Sadist - Hyaena
Chronique CD album (45:44)

- Style
Technodeath progressif - Label(s)
Scarlet Records - Sortie
2015 - Lieu d'enregistrement Nadir Music Studio
écouter "The Lonely Mountain"
Non non: au siècle dernier, les fans de Death technique n’avaient pas que les acrobaties d’Atheist, Cynic, Death et Nocturnus à se mettre sous la dent. De ce côté-ci de l'Atlantique aussi on brodait de la fine dentelle, et pas que chez Pestilence – seul groupe européen affilié au genre à avoir véritablement bénéficié de la reconnaissance de ses pairs à l'époque, pour Testimony Of The Ancients et Spheres. Car les frenchies de Carcariass et les teutons de Necrophagist eux aussi savaient comment tisser des cathédrales de notes à la 6 cordes. Et de l’autre côté du tunnel du Mont Blanc, outre Gory Blister (dont on vous reparlera dans pas trop longtemps), on pouvait également compter sur du très très lourd en la présence de Sadist, monstre de technique ayant pondu avec ses 2 premiers albums – Above the Light et Tribe – 2 pierres angulaires du genre.

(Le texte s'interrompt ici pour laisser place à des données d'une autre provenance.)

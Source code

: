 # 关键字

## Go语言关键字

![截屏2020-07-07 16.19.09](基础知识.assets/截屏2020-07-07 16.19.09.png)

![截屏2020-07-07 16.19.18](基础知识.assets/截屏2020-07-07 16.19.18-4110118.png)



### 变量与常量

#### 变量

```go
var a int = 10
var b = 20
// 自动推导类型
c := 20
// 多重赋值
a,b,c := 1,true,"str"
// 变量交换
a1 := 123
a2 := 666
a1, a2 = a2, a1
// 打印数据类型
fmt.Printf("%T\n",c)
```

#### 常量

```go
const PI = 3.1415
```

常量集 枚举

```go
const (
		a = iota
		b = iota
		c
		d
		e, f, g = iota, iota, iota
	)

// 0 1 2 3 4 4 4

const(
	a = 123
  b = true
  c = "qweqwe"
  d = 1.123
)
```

Sauf que c’était trop beau pour durer. Et la belle histoire se termina sur un Crust, puis un Lego pour le moins contestés. Pas masos, les fans du combo sado délaissèrent donc la formation pour aller voir si l’herbe était plus verte dans les prairies de Theory In Practice, Coprofago et autre Quo Vadis. Sauf que comme dans tout bon film d’horreur, à la toute fin on se rend compte qu’en fait la créature bouge encore. Et bam: en 2007 voilà-t-y pas que le groupe ressort de 7 ans d’hibernation avec un 5e album auto-intitulé. Mais boârf, si l’album est potable, il est loin de réveiller l’ancien volcan. Du coup j’avoue que, de dépit, j'ai zappé son successeur, Season in Silence, sorti en 2010. M’enfin on n’allait quand même pas en rester là, à faire bêtement du boudin dans notre coin. D’autant que l’imagerie sauvagement exotique du petit nouveau – Hyaena, sorti fin 2015 – nous renvoie inconsciemment au décorum Tahiti-douche-au-Monoï-sous-la-cascade-tropicale du chef d’œuvre Tribe.

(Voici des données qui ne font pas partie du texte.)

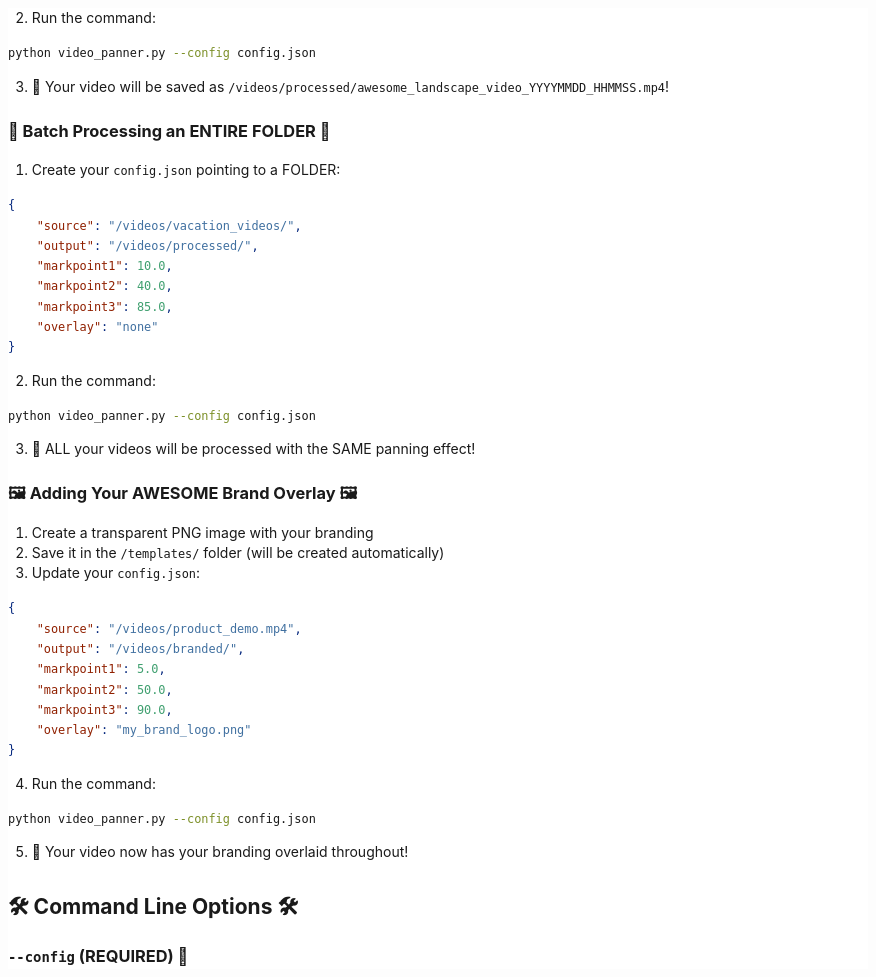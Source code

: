 2. Run the command:
```bash
python video_panner.py --config config.json
```

3. 🎉 Your video will be saved as `/videos/processed/awesome_landscape_video_YYYYMMDD_HHMMSS.mp4`!

### 📁 Batch Processing an ENTIRE FOLDER 📁

1. Create your `config.json` pointing to a FOLDER:
```json
{
    "source": "/videos/vacation_videos/",
    "output": "/videos/processed/",
    "markpoint1": 10.0,
    "markpoint2": 40.0,
    "markpoint3": 85.0,
    "overlay": "none"
}
```

2. Run the command:
```bash
python video_panner.py --config config.json
```

3. 🎉 ALL your videos will be processed with the SAME panning effect!

### 🖼️ Adding Your AWESOME Brand Overlay 🖼️

1. Create a transparent PNG image with your branding
2. Save it in the `/templates/` folder (will be created automatically)
3. Update your `config.json`:
```json
{
    "source": "/videos/product_demo.mp4",
    "output": "/videos/branded/",
    "markpoint1": 5.0,
    "markpoint2": 50.0,
    "markpoint3": 90.0,
    "overlay": "my_brand_logo.png"
}
```

4. Run the command:
```bash
python video_panner.py --config config.json
```

5. 🎉 Your video now has your branding overlaid throughout!

## 🛠️ Command Line Options 🛠️

### `--config` (REQUIRED) 📄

...Alors, ce 7e album: nouvelle déception, ou retour au Top de la chaîne alimentaire technodeathmetallique?
Mouaif. J’ai bien peur que l’impression finale ne soit aussi peu enthousiasmante que celle laissée par Sadist…
Bon, il faut reconnaître que le travail réalisé sur les ambiances, ces percu’, ces bruits de fauves s’accordant une pause apéro au point d’eau dit « du Vieil Acacia », ces cordes exotiques, ce discours tribal, ces pauses atmosphériques – bref: tout le décorum mis en place pour nous donner l'impression de regarder un épisode de Daktari – sont vraiment bien foutus. Si si. Limite on aurait envie de se manger une part de Savane en sirotant du Banga. Mais ne vous y trompez pas: j'ai beau tourner malicieusement la chose à la rigolade, parfois c'est vrai qu'on s’y croirait, chevauchant cheveux au vent la hyène du clip de « The Lonely Mountain ». Le problème c'est que le défaut que l’on pouvait reprocher à Sadist sur son 5e album reste ici valable: extrêmement compétent en matière de maîtrise instrumentale, le groupe peine à composer des titres fluides et accrocheurs, lacune que les ambiances réussies précédemment évoquées ne suffisent pas à masquer. Car on finit par se lasser de cette multitude de riffs vicieux, de structures accidentées, de détours torturés… Putain si seulement ils lâchaient les chiens de temps à autre! Ou s’ils nous donnaient en pâture une mélodie franche du collier, histoire de décompresser. Mais rien à faire, le répit qui nous est accordé – outre les enthousiasmantes parenthèses Ushuaïa précédemment évoquées – ne prend bien souvent que la forme de nappes de clavier. Et les sonorités synthétiques de l’instrument de fortement diminuer la crédibilité des ambiances africaines, notamment sur « Bouki » et « Scratching Rocks » (... pourquoi ce registre Playschool horipilant, hein: pourquoi?). Ce qui énerve d’autant plus sûrement que les protestations acrimonieuses de Trevor Nadir sont toujours aussi aigües et éraillées – un peu comme une version blacky et irritante du Chuck Schuldiner des derniers jours –, et donnent de fait l’impression que le rustre souhaite nous poncer les tympans au papier de verre. Et la voix féminine qui intervient sur « The Devil Riding the Evil Steed » ne change rien à la donne, bien au contraire!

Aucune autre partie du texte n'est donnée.